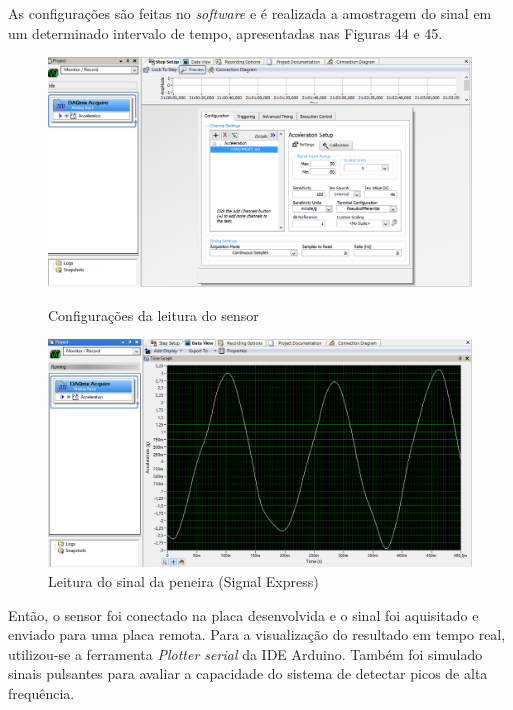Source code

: \documentclass[11pt]{abntex2}
\begin{document}
				As configurações são feitas no \textit{software} e é realizada a
				amostragem do sinal em um determinado intervalo de tempo,
				apresentadas nas Figuras 44 e 45.

				\begin{figure}[!ht]
					\centering
					\begin{minipage}{0.4\linewidth}
						\centering
						\includegraphics[width = \linewidth]{../Fotos/configSignalExpress.png}
						\caption{Configurações da leitura do sensor}
					\end{minipage}
					\hfill\vline\hfill
					\begin{minipage}{0.4\linewidth}
						\centering
						\includegraphics[width = \linewidth]{../Fotos/signalExpress3g.png}
						\caption{Leitura do sinal da peneira (Signal Express)}
					\end{minipage}
				\end{figure}

				Então, o sensor foi conectado na placa desenvolvida e o sinal foi
				aquisitado e enviado para uma placa remota. Para a visualização
				do resultado em tempo real, utilizou-se a ferramenta
				\textit{Plotter serial} da IDE Arduino. Também foi simulado
				sinais pulsantes para avaliar a capacidade do sistema de
				detectar picos de alta frequência.
\end{document}

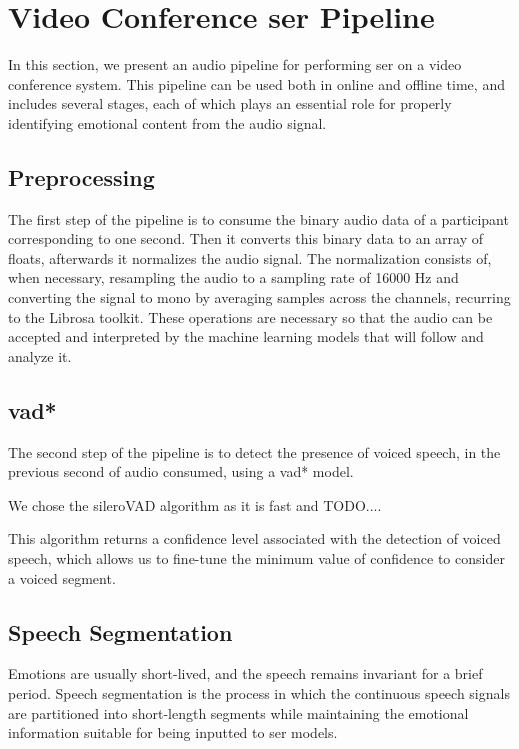\chapter{Video Conference \acl{ser} Pipeline}
\label{chapter:ser_conf}

In this section, we present an audio pipeline for performing \ac{ser} on a video conference system. This pipeline can be used both in online and offline time, and includes several stages, each of which plays an essential role for properly identifying emotional content from the audio signal.

\section{Preprocessing}

The first step of the pipeline is to consume the binary audio data of a participant corresponding to one second. Then it converts this binary data to an array of floats, afterwards it normalizes the audio signal. The normalization consists of, when necessary, resampling the audio to a sampling rate of 16000 Hz and converting the signal to mono by averaging samples across the channels, recurring to the Librosa toolkit. These operations are necessary so that the audio can be accepted and interpreted by the machine learning models that will follow and analyze it.

\section{\acl{vad*}}

The second step of the pipeline is to detect the presence of voiced speech, in the previous second of audio consumed, using a \ac{vad*} model.

We chose the sileroVAD algorithm as it is fast and TODO....

This algorithm returns a confidence level associated with the detection of voiced speech, which allows us to fine-tune the minimum value of confidence to consider a voiced segment.

\section{Speech Segmentation}


Emotions are usually short-lived, and the speech remains invariant for a brief period. Speech segmentation is the process in which the continuous speech signals are partitioned into short-length segments while maintaining the emotional information suitable for being inputted to \ac{ser} models.

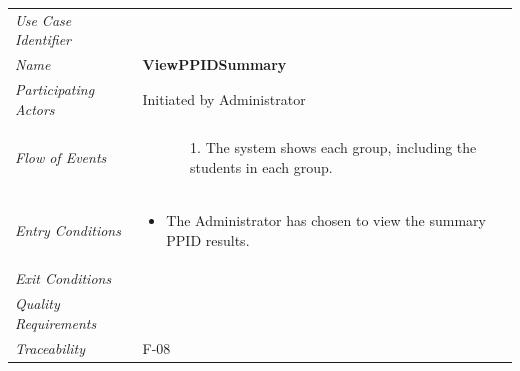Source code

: \documentclass[12pt,letterpaper]{article}
\begin{document}
\begin{center}
	\begin{tabu} to 
		\toprule
		Use Case Identifier & \viewppidsummary{} \\
		Name & {\bf ViewPPIDSummary} \\
		Participating Actors & Initiated by Administrator \\
		Flow of Events & 
	    \begin{enumerate}[topsep=-1em,leftmargin=*]
		    \item[]
		    \begin{enumerate}
		        \item[1.] The system shows each group, including the students in each group.
		    \end{enumerate}
		\end{enumerate} \\

		Entry Conditions &
		\begin{itemize}[topsep=-1em,leftmargin=*]
		    \item The Administrator has chosen to view the summary PPID results.
        \end{itemize} \\

		Exit Conditions & \\

		Quality Requirements & \\

		Traceability & F-08 \\
		\toprule
	\end{tabu}
\end{center}
\end{document}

= = =

Only lines containing the word "tempo" should be copied from the material above.

				amostragem do sinal em um determinado intervalo de tempo,
				do resultado em tempo real, utilizou-se a ferramenta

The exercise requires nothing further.